## Data records
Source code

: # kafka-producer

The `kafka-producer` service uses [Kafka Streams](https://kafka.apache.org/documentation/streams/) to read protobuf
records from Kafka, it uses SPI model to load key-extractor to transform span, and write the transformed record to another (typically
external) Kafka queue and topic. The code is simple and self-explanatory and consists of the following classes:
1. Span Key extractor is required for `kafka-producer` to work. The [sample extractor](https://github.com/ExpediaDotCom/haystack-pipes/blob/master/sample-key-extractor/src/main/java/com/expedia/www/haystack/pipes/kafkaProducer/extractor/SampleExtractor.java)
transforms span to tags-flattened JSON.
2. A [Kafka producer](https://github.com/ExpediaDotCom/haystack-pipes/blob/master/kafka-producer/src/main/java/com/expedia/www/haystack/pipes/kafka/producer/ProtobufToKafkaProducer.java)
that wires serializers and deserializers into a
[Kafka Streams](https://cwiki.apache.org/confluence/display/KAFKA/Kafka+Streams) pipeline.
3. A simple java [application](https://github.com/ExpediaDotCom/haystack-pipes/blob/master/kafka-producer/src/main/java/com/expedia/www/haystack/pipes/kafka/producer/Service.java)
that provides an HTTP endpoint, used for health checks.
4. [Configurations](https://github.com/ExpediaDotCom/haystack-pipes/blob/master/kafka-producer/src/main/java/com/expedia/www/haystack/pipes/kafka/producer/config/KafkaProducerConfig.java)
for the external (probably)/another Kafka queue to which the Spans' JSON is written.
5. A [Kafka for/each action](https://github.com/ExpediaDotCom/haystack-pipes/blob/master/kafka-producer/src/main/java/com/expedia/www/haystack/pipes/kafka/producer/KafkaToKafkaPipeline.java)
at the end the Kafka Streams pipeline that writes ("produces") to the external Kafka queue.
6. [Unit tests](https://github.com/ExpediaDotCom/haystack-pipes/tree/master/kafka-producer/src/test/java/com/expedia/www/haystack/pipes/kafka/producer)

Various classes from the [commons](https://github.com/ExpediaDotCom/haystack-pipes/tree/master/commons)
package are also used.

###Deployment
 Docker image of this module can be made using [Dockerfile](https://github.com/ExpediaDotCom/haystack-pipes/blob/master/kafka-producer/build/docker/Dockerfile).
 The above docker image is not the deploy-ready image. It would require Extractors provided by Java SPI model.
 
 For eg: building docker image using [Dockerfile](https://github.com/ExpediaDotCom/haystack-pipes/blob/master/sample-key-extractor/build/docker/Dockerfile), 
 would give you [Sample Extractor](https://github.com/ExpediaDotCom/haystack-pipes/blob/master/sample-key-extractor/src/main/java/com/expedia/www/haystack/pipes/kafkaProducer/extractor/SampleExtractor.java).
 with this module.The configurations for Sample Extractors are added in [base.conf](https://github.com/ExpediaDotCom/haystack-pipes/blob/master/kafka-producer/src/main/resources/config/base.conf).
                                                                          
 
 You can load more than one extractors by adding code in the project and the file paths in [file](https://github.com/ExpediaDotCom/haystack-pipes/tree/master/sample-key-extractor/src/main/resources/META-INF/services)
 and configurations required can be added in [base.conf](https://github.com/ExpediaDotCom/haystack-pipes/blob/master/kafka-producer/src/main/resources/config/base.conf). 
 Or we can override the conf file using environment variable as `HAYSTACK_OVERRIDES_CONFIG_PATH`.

## The problem
Every line of the data above should be retyped precisely.

## Answer to this task
Source code

: # kafka-producer

The `kafka-producer` service uses [Kafka Streams](https://kafka.apache.org/documentation/streams/) to read protobuf
records from Kafka, it uses SPI model to load key-extractor to transform span, and write the transformed record to another (typically
external) Kafka queue and topic. The code is simple and self-explanatory and consists of the following classes:
1. Span Key extractor is required for `kafka-producer` to work. The [sample extractor](https://github.com/ExpediaDotCom/haystack-pipes/blob/master/sample-key-extractor/src/main/java/com/expedia/www/haystack/pipes/kafkaProducer/extractor/SampleExtractor.java)
transforms span to tags-flattened JSON.
2. A [Kafka producer](https://github.com/ExpediaDotCom/haystack-pipes/blob/master/kafka-producer/src/main/java/com/expedia/www/haystack/pipes/kafka/producer/ProtobufToKafkaProducer.java)
that wires serializers and deserializers into a
[Kafka Streams](https://cwiki.apache.org/confluence/display/KAFKA/Kafka+Streams) pipeline.
3. A simple java [application](https://github.com/ExpediaDotCom/haystack-pipes/blob/master/kafka-producer/src/main/java/com/expedia/www/haystack/pipes/kafka/producer/Service.java)
that provides an HTTP endpoint, used for health checks.
4. [Configurations](https://github.com/ExpediaDotCom/haystack-pipes/blob/master/kafka-producer/src/main/java/com/expedia/www/haystack/pipes/kafka/producer/config/KafkaProducerConfig.java)
for the external (probably)/another Kafka queue to which the Spans' JSON is written.
5. A [Kafka for/each action](https://github.com/ExpediaDotCom/haystack-pipes/blob/master/kafka-producer/src/main/java/com/expedia/www/haystack/pipes/kafka/producer/KafkaToKafkaPipeline.java)
at the end the Kafka Streams pipeline that writes ("produces") to the external Kafka queue.
6. [Unit tests](https://github.com/ExpediaDotCom/haystack-pipes/tree/master/kafka-producer/src/test/java/com/expedia/www/haystack/pipes/kafka/producer)

Various classes from the [commons](https://github.com/ExpediaDotCom/haystack-pipes/tree/master/commons)
package are also used.

###Deployment
 Docker image of this module can be made using [Dockerfile](https://github.com/ExpediaDotCom/haystack-pipes/blob/master/kafka-producer/build/docker/Dockerfile).
 The above docker image is not the deploy-ready image. It would require Extractors provided by Java SPI model.
 
 For eg: building docker image using [Dockerfile](https://github.com/ExpediaDotCom/haystack-pipes/blob/master/sample-key-extractor/build/docker/Dockerfile), 
 would give you [Sample Extractor](https://github.com/ExpediaDotCom/haystack-pipes/blob/master/sample-key-extractor/src/main/java/com/expedia/www/haystack/pipes/kafkaProducer/extractor/SampleExtractor.java).
 with this module.The configurations for Sample Extractors are added in [base.conf](https://github.com/ExpediaDotCom/haystack-pipes/blob/master/kafka-producer/src/main/resources/config/base.conf).
                                                                          
 
 You can load more than one extractors by adding code in the project and the file paths in [file](https://github.com/ExpediaDotCom/haystack-pipes/tree/master/sample-key-extractor/src/main/resources/META-INF/services)
 and configurations required can be added in [base.conf](https://github.com/ExpediaDotCom/haystack-pipes/blob/master/kafka-producer/src/main/resources/config/base.conf). 
 Or we can override the conf file using environment variable as `HAYSTACK_OVERRIDES_CONFIG_PATH`.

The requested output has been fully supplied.